The Crossbar latch is a technology published by Phillip Kuekes of HP Labs in 2001 and granted a US patent in 2003, with the goal of eventually replacing transistors in various applications. This would enable the creation of integrated circuits composed solely of memristors, which, according to the patent, might be easier and less expensive to create. In 2005, Phillip Kuekes stated that the crossbar latch "could someday replace transistors in computers, just as transistors replaced vacuum tubes and vacuum tubes replaced electromagnetic relays before them."

==Details==
The crossbar latch was introduced by HP Labs scientists in the Journal of Applied Physics, which provides a basis for constructing logic gates using memristors. The crossbar latch consists of a signal line crossed by two control lines. Depending on the voltages sent down the various lines, it can simulate the action of the three major logic gates: AND, OR and NOT.

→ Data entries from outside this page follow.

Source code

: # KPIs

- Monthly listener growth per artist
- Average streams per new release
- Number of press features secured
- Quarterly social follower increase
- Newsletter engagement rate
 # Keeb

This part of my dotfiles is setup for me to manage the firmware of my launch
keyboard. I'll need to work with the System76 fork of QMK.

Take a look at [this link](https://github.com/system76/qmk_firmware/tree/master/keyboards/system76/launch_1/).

The abstract of the patent is as follows:
"A molecular crossbar latch is provided, comprising two control wires and a signal wire that crosses the two control wires at a non-zero angle to thereby form a junction with each control wire. Each junction forms a switch and the junction has a functional dimension in nanometers. The signal wire selectively has at least two different voltage states, ranging from a 0 state to a 1 state, wherein there is an asymmetry with respect to the direction of current flow from the signal wire through one junction compared to another junction such that current flowing through one junction into (out of) the signal wire can open (close) while current flowing through the other junction out of (into) the signal wire can close (open) the switch, and wherein there is a voltage threshold for switching between an open switch and a closed switch. Further, methods are provided for latching logic values onto nanowires in a logic array, for inverting a logic value, and for restoring a voltage value of a signal in a nano-scale wire. Invented by Phillip J Kuekes."
— U.S. patent 6,586,965

==Applications in arithmetic processing==

Fig. 1 Crossbar latches configured as a half-adder

Greg Snider of Hewlett-Packard created this application, which uses crossbar latches to imitate the functionality of a half adder, which is the foundation of modern computing systems. A crossbar tile is created in this application from a layer of horizontal row wires and a layer of vertical column wires, with memristor or similar materials sandwiched between the horizontal and vertical wire layers. Each crossbar tile intersection or junction can be configured to be in a high-resistance state with little or no current flowing between the horizontal and vertical wires, or in a low-resistance state with current flowing. Fig. 1 illustrates the configuration of a half-adder using a crossbar tile, as taught by Snider, with the nodes identifying junctions of the crossbar tile configured as low-resistance states. By setting different logic inputs A, NOT A, B, and NOT B to different row wires this configuration produces the sum and carry outputs typical for a half-adder. Connections between multiple half-adders may then be used to form full adders in accordance with conventional arithmetic architectures.

==Applications of crossbar latch in Neuromorphic Computing==

Crossbar latches have been suggested as components of neuromorphic computing systems. One implementation of this is in the form of a neural network formed from nanowires as discussed in a patent by Greg Snider of Hewlett-Packard.